Document images with source code
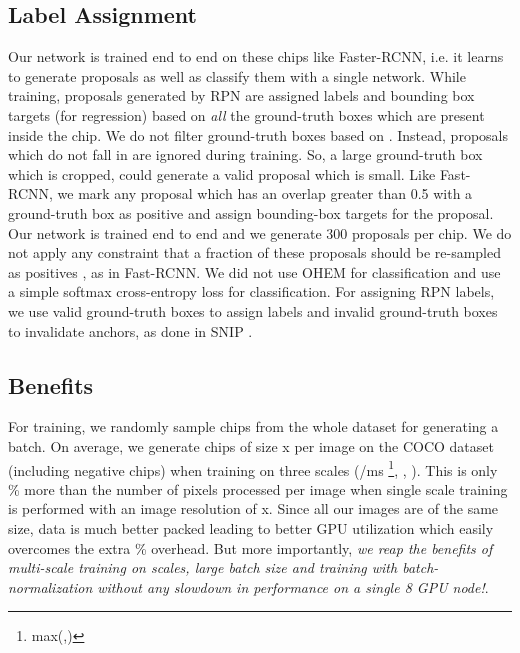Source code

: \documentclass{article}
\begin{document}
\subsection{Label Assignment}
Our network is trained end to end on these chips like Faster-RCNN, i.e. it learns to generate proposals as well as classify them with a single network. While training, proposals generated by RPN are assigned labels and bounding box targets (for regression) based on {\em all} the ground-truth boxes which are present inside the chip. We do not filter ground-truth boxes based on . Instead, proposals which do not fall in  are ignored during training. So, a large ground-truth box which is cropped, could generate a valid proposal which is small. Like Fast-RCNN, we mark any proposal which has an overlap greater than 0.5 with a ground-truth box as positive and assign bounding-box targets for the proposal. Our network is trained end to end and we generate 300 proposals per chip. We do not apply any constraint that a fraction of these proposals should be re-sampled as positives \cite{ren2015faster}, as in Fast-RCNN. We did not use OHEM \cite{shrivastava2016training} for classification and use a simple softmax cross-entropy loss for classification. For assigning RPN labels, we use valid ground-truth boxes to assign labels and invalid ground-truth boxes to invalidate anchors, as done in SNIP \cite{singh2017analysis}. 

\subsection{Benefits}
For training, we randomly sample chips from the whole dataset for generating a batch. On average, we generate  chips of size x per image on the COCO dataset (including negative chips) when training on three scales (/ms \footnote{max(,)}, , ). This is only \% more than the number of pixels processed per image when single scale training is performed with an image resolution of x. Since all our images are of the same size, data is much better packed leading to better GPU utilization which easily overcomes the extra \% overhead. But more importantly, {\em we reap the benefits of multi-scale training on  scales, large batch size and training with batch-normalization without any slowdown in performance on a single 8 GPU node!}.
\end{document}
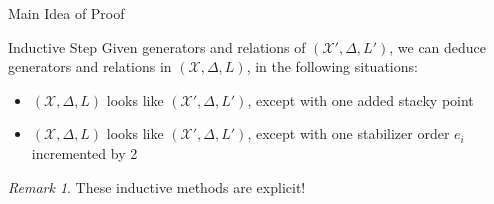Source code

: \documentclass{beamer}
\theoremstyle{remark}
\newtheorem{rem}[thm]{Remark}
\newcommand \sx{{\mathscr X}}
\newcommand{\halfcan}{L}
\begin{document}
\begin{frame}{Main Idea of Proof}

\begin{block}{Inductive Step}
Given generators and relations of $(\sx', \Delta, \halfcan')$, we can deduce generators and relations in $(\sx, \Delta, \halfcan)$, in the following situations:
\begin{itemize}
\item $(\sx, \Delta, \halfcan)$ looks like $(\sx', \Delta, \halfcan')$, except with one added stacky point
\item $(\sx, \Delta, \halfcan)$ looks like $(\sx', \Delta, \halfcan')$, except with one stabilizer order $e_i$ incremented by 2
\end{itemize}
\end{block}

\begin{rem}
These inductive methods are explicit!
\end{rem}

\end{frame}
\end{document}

Problem details —
Where the data contains images, drop them and print the rest exactly.

Answer —
Source code

: \documentclass{article}
\begin{document}
\subsection{Label Assignment}
Our network is trained end to end on these chips like Faster-RCNN, i.e. it learns to generate proposals as well as classify them with a single network. While training, proposals generated by RPN are assigned labels and bounding box targets (for regression) based on {\em all} the ground-truth boxes which are present inside the chip. We do not filter ground-truth boxes based on . Instead, proposals which do not fall in  are ignored during training. So, a large ground-truth box which is cropped, could generate a valid proposal which is small. Like Fast-RCNN, we mark any proposal which has an overlap greater than 0.5 with a ground-truth box as positive and assign bounding-box targets for the proposal. Our network is trained end to end and we generate 300 proposals per chip. We do not apply any constraint that a fraction of these proposals should be re-sampled as positives \cite{ren2015faster}, as in Fast-RCNN. We did not use OHEM \cite{shrivastava2016training} for classification and use a simple softmax cross-entropy loss for classification. For assigning RPN labels, we use valid ground-truth boxes to assign labels and invalid ground-truth boxes to invalidate anchors, as done in SNIP \cite{singh2017analysis}. 

\subsection{Benefits}
For training, we randomly sample chips from the whole dataset for generating a batch. On average, we generate  chips of size x per image on the COCO dataset (including negative chips) when training on three scales (/ms \footnote{max(,)}, , ). This is only \% more than the number of pixels processed per image when single scale training is performed with an image resolution of x. Since all our images are of the same size, data is much better packed leading to better GPU utilization which easily overcomes the extra \% overhead. But more importantly, {\em we reap the benefits of multi-scale training on  scales, large batch size and training with batch-normalization without any slowdown in performance on a single 8 GPU node!}.
\end{document}
Source code

: \documentclass{beamer}
\theoremstyle{remark}
\newtheorem{rem}[thm]{Remark}
\newcommand \sx{{\mathscr X}}
\newcommand{\halfcan}{L}
\begin{document}
\begin{frame}{Main Idea of Proof}

\begin{block}{Inductive Step}
Given generators and relations of $(\sx', \Delta, \halfcan')$, we can deduce generators and relations in $(\sx, \Delta, \halfcan)$, in the following situations:
\begin{itemize}
\item $(\sx, \Delta, \halfcan)$ looks like $(\sx', \Delta, \halfcan')$, except with one added stacky point
\item $(\sx, \Delta, \halfcan)$ looks like $(\sx', \Delta, \halfcan')$, except with one stabilizer order $e_i$ incremented by 2
\end{itemize}
\end{block}

\begin{rem}
These inductive methods are explicit!
\end{rem}

\end{frame}
\end{document}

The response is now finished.